Il personaggio scelto per rappresentare Power of the Prime è nientemeno che PUNCH- COUNTERPUNCH, ovvero la spia Autobot del 1987 che per infiltrarsi fra le linee nemiche si trasformava in un'ulteriore forma robotica Decepticon, oltre che in automobile: ironicamente però, a causa magari proprio della particolare trasformazione, il nostro Punch non è che rappresenti proprio proprio bene l’ultima linea della triologia Generations recente, dato che non è affato un Combiner, ma ha malapena una Prime Armor ed un Prime Master ad accompagnarlo.
Ma andiamo con ordine, partendo dalla confezione, abbastanza minuta come quelle degli Studio Series Deluxe, con un disegno sul lato che si unisce a quello delle altre due esclusive ed uno frontale su una sorta di copertina a libro che aperta rivela il contenuto della scatola.

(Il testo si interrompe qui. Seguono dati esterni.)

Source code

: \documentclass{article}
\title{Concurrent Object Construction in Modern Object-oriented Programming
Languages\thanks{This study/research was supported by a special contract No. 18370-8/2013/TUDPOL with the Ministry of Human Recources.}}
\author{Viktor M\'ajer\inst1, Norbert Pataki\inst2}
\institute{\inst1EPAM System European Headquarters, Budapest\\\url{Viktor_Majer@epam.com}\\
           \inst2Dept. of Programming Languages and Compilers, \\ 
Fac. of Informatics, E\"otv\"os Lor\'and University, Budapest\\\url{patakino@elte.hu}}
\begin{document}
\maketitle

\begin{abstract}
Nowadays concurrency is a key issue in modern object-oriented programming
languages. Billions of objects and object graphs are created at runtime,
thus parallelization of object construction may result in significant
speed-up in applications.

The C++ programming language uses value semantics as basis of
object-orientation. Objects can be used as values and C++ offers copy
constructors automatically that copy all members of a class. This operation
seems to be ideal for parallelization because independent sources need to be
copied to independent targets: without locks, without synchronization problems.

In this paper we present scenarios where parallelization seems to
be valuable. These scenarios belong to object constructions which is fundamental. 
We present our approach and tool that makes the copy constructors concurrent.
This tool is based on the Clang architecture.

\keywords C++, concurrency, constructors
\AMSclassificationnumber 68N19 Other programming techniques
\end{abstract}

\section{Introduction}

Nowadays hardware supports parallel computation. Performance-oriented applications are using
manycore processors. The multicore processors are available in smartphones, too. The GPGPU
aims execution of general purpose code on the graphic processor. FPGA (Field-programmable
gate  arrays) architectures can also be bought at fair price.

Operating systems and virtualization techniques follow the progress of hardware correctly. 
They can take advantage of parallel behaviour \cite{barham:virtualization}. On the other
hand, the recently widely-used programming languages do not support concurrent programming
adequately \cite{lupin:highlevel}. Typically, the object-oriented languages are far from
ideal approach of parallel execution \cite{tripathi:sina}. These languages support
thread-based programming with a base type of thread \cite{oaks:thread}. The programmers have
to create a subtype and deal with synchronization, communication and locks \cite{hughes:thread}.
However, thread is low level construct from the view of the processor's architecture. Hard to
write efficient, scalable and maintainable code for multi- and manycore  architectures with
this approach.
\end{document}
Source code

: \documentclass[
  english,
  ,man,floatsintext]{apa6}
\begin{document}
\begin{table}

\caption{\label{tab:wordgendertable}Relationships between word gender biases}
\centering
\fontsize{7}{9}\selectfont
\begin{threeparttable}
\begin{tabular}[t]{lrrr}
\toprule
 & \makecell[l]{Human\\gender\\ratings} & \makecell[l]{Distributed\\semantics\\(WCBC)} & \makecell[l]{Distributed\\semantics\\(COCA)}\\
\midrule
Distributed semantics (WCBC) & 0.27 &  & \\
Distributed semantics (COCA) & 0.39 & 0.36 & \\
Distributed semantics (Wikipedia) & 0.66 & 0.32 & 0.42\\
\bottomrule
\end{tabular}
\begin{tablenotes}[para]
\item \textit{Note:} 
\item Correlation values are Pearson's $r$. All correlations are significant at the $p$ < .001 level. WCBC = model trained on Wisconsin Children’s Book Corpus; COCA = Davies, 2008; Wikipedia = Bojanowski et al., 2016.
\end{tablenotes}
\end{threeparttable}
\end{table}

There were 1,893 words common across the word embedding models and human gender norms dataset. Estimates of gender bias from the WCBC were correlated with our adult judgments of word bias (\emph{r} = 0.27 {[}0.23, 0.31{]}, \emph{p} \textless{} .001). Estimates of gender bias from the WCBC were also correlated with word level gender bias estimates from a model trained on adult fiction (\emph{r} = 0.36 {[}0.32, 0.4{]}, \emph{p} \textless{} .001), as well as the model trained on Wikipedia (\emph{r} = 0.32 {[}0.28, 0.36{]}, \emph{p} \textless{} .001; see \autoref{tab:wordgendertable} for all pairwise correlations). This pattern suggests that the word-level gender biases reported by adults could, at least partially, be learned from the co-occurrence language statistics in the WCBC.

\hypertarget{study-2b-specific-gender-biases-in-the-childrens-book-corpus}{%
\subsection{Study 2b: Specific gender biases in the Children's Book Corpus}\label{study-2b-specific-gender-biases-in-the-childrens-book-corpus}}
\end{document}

( Questo tipo di scatole per i deluxe ci sono sin da Last Knight ormai e saranno così tipo anche per SIEGE, ma devo ancora farci l’abitudine che sono davvero compatte... )
All'interno scopriamo il personaggio nella sua modalità Autobot di Punch ( Spy in Italia nel cartone animato di Headmaster ), con i suoi caratteristici torso e spalle arancio sbiadito, gambe e resto della carrozzeria visibile blu scuro, così come il resto delle braccia, anzichè nero come il G1, mentre casco e cosce nere restano tali così come i pugni rossi.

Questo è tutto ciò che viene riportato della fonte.